Le Time Magazine, fondé en 1923, fait partie de la presse institutionnelle aux Etats-Unis. Il organise régulièrement des événements « people » qui mettent en vitrine certaines personnalités. Dans les années précédant la deuxième guerre mondiale, les responsables du magazine avaient créé « The man of the year » (l’homme de l’année) et ils ont ainsi réservé cet honneur à des individus tels que Joseph Staline ou Adolf Hitler…

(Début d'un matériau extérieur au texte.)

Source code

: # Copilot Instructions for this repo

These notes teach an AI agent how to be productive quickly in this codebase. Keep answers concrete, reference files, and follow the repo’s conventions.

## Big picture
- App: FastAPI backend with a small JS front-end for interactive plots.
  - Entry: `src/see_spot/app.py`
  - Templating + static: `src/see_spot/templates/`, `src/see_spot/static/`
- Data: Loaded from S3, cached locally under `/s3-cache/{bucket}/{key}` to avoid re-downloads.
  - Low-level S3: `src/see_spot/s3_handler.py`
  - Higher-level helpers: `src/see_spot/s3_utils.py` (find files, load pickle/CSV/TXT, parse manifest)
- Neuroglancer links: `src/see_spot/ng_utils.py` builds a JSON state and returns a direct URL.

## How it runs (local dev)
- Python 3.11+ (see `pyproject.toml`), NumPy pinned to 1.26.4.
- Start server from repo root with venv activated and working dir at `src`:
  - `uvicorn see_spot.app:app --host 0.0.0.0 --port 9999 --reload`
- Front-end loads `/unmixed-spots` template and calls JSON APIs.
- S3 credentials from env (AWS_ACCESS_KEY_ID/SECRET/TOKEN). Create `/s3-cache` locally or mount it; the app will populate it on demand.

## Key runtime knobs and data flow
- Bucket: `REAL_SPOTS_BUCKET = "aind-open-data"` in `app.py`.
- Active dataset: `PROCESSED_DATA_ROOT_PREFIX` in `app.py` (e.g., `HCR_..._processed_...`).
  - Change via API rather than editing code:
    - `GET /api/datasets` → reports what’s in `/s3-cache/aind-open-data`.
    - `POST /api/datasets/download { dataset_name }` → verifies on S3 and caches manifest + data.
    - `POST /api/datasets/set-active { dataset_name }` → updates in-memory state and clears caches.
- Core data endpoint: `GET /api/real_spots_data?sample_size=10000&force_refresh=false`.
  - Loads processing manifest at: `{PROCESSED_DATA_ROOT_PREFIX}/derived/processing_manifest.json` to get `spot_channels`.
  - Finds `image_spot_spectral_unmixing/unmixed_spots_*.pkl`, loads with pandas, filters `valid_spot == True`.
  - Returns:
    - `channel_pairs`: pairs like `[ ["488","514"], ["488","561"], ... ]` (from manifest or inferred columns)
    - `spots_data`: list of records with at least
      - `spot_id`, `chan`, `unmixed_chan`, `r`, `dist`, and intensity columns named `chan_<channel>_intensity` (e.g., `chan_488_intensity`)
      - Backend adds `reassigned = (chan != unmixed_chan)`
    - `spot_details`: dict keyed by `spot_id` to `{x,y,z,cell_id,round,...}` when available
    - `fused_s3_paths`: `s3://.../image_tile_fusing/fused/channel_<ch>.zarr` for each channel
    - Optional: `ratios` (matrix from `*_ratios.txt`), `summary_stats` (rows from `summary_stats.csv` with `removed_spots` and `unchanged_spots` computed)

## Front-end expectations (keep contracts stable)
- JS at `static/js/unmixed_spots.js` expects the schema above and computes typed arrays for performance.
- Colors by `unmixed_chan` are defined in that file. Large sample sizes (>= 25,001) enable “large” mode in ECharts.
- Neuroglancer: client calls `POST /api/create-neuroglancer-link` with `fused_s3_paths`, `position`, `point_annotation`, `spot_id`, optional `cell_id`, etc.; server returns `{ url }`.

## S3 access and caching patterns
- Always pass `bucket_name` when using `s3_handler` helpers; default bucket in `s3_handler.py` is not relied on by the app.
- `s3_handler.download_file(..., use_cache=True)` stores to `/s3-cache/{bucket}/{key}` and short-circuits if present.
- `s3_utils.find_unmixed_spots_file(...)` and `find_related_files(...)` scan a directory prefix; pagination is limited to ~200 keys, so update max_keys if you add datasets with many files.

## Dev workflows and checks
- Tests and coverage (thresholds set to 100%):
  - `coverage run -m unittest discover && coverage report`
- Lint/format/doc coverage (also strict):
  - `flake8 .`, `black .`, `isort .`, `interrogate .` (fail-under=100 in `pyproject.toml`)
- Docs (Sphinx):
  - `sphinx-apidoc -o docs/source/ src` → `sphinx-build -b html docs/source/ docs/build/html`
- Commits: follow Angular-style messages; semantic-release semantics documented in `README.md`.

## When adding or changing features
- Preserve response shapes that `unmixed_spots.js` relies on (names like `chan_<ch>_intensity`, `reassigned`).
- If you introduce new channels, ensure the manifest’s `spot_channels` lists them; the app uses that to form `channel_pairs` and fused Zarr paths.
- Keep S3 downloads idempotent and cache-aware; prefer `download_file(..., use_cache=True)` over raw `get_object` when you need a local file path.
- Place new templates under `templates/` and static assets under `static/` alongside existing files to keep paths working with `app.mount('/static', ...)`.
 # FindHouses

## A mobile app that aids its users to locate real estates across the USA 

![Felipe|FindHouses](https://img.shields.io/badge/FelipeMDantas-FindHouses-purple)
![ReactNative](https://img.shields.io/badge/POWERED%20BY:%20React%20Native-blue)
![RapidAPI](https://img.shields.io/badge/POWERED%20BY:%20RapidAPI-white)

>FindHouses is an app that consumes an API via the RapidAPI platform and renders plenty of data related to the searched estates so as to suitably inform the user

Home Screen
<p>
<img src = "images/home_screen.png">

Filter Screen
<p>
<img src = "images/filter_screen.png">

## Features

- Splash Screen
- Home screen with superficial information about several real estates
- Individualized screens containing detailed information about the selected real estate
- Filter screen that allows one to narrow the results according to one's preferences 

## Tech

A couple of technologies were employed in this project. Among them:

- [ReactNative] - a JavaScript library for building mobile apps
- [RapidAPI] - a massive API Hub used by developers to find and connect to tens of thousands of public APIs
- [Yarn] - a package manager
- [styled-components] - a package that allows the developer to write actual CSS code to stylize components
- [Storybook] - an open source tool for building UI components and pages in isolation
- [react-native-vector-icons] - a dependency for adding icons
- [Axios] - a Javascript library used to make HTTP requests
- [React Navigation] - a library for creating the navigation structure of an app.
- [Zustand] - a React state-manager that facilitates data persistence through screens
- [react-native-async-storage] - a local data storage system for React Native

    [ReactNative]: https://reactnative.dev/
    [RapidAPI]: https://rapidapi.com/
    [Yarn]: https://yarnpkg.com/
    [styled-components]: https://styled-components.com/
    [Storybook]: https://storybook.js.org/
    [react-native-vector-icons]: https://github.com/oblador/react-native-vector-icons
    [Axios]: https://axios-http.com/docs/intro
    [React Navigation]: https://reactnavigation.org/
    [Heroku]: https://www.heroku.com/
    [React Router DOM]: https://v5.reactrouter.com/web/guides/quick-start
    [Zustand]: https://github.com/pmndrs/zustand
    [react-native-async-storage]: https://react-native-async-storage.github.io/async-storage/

Depuis 1998, le Time a mis en place le Time 100 qui célèbre les « cent personnalités les plus influentes de l’année ». Marine Le Pen fait partie de la liste 2015. Elle y côtoie notamment le Coréen Kim Jong-Un, le Français Thomas Piketty, le Pape François, Vladimir Poutine, Barack Obama, Angela Merkel, Alexis Tsipras et quelques dizaines d’autres dont de nombreux artistes et animateurs de médias… Evidemment on ne peut que se demander pourquoi un tel honneur à la chef d’un parti d’opposition arrivé troisième dans une élection qui a mobilisé moins de la moitié des inscrits dans un pays comme la France où elle n’assume aucun poste de responsabilité. C’est accorder une importance plus que démesurée à ce personnage. Comme les responsables du Time ne sont pas complètement idiots, on ne peut lire dans cette invitation qu’une petite opération politicienne dirigée contre les gouvernants français. C’est aussi une nouvelle manœuvre visant à la banalisation d’un parti fasciste dont les racines et les thèses sont une insulte pour la démocratie.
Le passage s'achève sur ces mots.